=== Source texts of formatted documents ===

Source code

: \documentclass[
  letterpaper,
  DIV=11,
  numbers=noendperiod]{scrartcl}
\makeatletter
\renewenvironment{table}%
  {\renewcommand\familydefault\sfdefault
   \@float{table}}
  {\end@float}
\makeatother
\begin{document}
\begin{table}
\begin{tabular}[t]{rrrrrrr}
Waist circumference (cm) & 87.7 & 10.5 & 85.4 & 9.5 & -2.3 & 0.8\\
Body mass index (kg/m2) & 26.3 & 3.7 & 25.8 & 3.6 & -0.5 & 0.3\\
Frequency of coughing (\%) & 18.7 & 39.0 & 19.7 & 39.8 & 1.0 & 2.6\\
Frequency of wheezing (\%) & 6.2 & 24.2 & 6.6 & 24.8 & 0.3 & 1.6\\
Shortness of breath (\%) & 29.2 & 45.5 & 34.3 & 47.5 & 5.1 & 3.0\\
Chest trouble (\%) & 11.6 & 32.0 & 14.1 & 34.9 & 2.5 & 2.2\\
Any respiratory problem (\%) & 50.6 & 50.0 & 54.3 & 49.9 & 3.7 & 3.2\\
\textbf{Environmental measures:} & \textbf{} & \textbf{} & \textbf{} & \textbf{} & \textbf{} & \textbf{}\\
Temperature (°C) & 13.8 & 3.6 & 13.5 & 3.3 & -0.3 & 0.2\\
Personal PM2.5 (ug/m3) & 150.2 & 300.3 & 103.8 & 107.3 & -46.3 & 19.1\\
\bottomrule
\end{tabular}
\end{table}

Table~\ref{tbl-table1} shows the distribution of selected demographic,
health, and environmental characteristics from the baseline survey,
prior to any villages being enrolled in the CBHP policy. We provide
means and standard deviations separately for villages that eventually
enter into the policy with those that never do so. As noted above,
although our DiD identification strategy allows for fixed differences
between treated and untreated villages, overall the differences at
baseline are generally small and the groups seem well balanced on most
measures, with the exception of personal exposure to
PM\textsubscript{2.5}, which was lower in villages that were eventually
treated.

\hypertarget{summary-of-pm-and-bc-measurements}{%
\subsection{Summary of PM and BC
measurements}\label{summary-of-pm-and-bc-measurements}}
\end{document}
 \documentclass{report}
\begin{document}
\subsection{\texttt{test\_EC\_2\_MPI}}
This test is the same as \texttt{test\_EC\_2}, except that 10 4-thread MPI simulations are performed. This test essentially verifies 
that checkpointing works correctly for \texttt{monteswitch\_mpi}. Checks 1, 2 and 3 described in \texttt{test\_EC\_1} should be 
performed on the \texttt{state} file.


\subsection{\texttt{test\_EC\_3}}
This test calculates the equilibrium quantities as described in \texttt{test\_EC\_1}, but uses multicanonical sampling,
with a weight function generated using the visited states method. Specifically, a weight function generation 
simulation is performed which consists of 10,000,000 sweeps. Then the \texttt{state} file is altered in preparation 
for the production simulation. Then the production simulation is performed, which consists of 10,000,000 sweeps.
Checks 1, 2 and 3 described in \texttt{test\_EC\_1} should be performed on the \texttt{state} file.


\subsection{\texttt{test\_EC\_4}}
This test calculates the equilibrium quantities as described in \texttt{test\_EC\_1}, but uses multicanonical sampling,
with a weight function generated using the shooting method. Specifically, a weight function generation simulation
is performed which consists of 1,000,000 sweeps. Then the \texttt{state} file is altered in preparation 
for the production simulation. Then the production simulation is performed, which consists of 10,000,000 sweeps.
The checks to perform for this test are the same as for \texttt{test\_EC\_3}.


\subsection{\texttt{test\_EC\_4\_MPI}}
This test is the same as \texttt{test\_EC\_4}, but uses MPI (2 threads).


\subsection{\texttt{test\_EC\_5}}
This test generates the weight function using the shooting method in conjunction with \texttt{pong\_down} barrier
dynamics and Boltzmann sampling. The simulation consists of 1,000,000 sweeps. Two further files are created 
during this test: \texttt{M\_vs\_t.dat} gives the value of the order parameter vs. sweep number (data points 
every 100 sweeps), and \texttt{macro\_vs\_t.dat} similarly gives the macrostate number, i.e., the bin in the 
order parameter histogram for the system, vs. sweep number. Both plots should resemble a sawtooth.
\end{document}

=== ABOUT THIS EXERCISE ===
Give the number of lines above in which the word "should" occurs, with nothing else.

=== EXPECTED OUTPUT ===
3